## TASK
Print nothing but the lines below starting at the line that holds "これはシンプルなプログラムだからデバッグは大したことなかったけど、" and ending at the line that holds "not do much", including both, each exactly as written.

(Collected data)
--*--

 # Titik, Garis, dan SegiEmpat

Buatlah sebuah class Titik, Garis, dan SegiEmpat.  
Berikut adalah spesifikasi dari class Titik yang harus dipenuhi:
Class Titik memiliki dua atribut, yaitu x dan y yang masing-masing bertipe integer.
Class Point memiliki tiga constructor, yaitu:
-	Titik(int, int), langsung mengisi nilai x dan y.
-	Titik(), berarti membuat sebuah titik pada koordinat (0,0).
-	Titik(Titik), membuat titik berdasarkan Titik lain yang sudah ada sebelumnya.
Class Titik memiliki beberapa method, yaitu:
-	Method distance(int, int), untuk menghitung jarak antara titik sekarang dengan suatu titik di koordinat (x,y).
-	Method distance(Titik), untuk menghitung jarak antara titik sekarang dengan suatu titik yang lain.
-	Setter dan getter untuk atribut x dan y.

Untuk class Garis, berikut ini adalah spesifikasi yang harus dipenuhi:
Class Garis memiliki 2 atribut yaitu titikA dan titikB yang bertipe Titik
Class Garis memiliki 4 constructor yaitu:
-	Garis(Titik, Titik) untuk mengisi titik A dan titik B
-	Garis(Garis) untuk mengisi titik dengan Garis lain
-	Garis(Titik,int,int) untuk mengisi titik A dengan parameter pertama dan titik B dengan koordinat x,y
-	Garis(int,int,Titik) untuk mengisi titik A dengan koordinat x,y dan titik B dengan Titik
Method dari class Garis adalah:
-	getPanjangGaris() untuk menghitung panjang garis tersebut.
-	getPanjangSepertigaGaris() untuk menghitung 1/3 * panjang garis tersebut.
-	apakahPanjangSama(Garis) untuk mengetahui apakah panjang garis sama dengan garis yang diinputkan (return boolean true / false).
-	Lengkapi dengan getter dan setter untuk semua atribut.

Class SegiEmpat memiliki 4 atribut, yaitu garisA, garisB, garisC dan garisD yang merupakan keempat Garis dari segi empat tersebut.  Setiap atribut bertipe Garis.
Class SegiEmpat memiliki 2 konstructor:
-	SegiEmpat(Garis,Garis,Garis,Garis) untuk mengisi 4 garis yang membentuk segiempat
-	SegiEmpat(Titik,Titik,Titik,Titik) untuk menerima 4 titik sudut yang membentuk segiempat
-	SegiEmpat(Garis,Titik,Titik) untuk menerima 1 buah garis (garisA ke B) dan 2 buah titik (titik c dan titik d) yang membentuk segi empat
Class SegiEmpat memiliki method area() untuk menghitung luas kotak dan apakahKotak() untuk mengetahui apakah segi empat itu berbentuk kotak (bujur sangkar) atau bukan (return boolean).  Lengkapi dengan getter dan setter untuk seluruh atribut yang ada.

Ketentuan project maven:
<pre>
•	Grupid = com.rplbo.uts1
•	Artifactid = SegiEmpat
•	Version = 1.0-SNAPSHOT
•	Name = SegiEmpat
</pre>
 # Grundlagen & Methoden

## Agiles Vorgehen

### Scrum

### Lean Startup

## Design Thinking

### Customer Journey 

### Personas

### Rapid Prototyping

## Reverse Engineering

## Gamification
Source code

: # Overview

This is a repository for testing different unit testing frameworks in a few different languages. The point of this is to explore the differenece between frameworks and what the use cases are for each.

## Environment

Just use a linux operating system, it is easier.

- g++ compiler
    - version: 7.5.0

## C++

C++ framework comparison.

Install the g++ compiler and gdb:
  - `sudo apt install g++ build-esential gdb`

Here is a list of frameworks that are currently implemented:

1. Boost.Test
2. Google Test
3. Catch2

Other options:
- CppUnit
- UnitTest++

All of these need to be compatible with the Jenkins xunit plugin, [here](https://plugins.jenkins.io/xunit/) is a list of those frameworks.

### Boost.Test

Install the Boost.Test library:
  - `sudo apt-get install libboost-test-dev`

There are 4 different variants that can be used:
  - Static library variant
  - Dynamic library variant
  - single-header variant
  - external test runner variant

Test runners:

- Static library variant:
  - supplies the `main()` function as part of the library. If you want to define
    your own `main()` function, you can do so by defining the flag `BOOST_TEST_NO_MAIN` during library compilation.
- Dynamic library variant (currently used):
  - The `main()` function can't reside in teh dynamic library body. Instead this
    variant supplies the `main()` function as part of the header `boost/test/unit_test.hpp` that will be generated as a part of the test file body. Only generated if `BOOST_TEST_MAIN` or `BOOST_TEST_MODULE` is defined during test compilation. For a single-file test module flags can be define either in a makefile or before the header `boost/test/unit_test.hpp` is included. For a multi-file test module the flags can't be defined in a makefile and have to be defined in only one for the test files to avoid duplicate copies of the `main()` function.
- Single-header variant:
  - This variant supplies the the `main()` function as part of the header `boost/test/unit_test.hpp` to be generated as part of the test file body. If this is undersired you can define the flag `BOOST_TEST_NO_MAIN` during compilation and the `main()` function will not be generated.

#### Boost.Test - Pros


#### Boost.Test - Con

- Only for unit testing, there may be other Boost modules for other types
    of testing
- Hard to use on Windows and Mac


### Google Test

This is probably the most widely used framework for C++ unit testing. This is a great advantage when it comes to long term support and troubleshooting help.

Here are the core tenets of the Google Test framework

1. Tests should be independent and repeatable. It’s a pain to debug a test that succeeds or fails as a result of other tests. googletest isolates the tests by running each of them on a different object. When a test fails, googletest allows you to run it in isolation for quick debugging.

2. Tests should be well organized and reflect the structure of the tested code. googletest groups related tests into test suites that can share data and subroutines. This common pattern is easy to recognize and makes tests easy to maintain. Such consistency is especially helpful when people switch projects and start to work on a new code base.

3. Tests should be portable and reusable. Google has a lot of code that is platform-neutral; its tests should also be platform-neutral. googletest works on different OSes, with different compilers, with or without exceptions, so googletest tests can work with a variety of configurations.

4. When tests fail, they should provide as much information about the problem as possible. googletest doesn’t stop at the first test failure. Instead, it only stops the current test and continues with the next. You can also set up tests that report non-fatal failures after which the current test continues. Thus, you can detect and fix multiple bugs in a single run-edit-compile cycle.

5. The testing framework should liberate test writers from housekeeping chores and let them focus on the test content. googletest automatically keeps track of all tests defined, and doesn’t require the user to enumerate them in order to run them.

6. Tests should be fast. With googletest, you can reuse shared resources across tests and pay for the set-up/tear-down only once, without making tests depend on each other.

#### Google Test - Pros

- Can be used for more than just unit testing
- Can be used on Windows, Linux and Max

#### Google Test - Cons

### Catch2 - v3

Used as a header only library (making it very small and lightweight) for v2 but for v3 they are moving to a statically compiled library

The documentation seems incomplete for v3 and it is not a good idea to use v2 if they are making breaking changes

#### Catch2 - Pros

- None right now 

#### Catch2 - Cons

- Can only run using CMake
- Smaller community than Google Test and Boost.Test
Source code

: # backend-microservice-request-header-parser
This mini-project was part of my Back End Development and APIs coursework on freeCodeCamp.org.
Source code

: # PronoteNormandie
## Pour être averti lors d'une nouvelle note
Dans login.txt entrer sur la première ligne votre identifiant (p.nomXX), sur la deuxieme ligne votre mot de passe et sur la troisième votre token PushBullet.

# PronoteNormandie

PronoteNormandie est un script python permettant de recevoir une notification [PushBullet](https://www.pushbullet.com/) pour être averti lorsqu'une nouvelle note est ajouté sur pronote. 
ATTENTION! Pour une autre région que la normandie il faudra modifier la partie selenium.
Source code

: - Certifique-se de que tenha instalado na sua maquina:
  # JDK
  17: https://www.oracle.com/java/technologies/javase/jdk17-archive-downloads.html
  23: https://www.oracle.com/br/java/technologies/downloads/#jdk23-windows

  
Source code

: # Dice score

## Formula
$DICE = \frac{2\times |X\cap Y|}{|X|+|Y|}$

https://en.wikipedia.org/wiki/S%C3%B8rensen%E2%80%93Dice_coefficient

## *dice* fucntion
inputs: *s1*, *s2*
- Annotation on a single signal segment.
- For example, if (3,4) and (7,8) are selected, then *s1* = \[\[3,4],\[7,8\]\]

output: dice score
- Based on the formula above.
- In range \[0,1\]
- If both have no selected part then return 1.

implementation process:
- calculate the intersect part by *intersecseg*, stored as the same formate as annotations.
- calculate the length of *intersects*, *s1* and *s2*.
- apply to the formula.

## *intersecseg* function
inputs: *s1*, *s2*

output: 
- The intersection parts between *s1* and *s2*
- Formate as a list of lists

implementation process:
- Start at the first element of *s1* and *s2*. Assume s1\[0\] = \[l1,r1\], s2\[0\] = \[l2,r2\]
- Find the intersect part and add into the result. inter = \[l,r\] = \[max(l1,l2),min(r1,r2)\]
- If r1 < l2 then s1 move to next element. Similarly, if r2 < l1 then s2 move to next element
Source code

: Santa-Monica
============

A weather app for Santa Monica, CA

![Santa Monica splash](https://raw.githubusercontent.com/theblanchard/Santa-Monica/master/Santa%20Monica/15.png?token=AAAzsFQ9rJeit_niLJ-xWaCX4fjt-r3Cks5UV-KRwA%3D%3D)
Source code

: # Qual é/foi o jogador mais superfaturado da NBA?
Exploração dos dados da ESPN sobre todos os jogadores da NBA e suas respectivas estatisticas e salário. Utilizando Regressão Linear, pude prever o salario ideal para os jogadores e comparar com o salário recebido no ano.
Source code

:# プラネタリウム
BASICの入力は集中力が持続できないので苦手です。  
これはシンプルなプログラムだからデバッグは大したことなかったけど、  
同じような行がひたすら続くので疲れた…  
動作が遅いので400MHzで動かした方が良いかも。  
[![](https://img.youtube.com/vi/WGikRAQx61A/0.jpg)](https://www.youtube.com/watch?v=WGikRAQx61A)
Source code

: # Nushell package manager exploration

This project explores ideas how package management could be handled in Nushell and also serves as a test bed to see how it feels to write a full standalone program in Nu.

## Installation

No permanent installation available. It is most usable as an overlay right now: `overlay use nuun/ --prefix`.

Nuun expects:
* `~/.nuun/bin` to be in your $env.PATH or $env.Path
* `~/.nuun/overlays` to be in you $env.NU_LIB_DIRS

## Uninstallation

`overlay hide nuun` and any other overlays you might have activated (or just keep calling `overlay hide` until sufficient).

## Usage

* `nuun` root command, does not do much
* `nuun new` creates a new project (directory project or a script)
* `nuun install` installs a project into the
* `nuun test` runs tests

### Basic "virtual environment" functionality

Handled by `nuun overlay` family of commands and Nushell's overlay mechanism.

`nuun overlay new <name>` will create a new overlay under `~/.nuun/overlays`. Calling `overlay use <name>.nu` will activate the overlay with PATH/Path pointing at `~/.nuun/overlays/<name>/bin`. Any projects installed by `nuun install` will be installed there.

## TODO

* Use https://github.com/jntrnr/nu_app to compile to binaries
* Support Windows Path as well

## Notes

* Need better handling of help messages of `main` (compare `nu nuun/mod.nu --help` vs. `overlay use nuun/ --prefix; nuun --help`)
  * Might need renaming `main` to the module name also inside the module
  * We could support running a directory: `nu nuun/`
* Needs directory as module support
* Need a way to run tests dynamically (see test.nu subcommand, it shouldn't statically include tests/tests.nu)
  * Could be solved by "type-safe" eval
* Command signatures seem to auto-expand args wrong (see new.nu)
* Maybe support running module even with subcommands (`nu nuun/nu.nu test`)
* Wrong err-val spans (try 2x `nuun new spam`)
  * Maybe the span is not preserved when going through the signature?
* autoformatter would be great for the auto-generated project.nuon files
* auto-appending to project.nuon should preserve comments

--*--

## WRITTEN SOLUTION
これはシンプルなプログラムだからデバッグは大したことなかったけど、  
同じような行がひたすら続くので疲れた…  
動作が遅いので400MHzで動かした方が良いかも。  
[![](https://img.youtube.com/vi/WGikRAQx61A/0.jpg)](https://www.youtube.com/watch?v=WGikRAQx61A)
Source code

: # Nushell package manager exploration

This project explores ideas how package management could be handled in Nushell and also serves as a test bed to see how it feels to write a full standalone program in Nu.

## Installation

No permanent installation available. It is most usable as an overlay right now: `overlay use nuun/ --prefix`.

Nuun expects:
* `~/.nuun/bin` to be in your $env.PATH or $env.Path
* `~/.nuun/overlays` to be in you $env.NU_LIB_DIRS

## Uninstallation

`overlay hide nuun` and any other overlays you might have activated (or just keep calling `overlay hide` until sufficient).

## Usage

* `nuun` root command, does not do much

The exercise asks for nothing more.